Declarative Programming — Middle Level¶

Roadmap: Programming Paradigms → Declarative Programming There is no magic — there is an engine. "Declarative" is a thin surface over imperative code that someone wrote once, very carefully.

Table of Contents¶

Introduction
Prerequisites
The Surface and the Engine
Inside the SQL Query Planner
Inside the CSS Layout Engine
Inside Make: The Dependency DAG
Inside React: The Reconciler
Referential Transparency & Order-Independence
Internal vs External DSLs
Functional Programming as Declarative
Leaky Abstractions
Mental Models
Common Mistakes
Test Yourself
Summary
Further Reading
Related Topics

Introduction¶

Focus: How does it actually work?

At the junior level you learned the slogan: describe the result, an engine supplies the steps. That's true, but it can leave declarative programming feeling like a black box — as if the computer somehow "just knows" how to produce your result. It doesn't. The honest, demystifying truth is this:

There is always imperative code. It's just written once, inside an engine, instead of by you, every time.

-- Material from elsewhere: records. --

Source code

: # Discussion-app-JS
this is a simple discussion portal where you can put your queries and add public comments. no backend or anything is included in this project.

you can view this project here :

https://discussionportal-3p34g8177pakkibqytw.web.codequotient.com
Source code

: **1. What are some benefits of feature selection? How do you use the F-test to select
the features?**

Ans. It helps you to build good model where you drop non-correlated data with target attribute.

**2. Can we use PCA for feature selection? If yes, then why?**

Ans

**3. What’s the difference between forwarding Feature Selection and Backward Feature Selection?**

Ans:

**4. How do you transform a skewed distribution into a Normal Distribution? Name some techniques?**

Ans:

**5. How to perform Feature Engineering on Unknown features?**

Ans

When you write SELECT ... WHERE ..., a very real, very imperative program — the query planner — reads your query, considers several step-by-step strategies, picks one, and executes it with explicit loops, comparisons, and buffers. The same is true of the browser's layout engine, Make's scheduler, and React's reconciler. Each is a sophisticated imperative program whose job is to turn your declarative description into concrete steps.

Understanding that split — declarative surface, imperative engine — is what separates someone who uses SQL from someone who can reason about why a query is slow, why CSS specificity surprised them, or why React re-rendered. This page opens up four engines so the magic becomes mechanism.

The mindset shift: stop thinking of declarative code as "stating a fact and getting a result for free." Start thinking of it as handing a specification to a compiler/interpreter that you didn't write — and ask, every time, "what is the engine actually doing with this?"

Prerequisites¶

Required: The junior level — the what-vs-how distinction, SQL/CSS/config examples, idempotence and order-independence.
Required: You can read SQL, CSS, and a Makefile, and you've used a map/filter pipeline.
Helpful: A rough sense of data structures — graphs, trees, and what "a loop with a comparison" costs.
Helpful: 02 — Imperative & Procedural — because the engines are written in exactly that style.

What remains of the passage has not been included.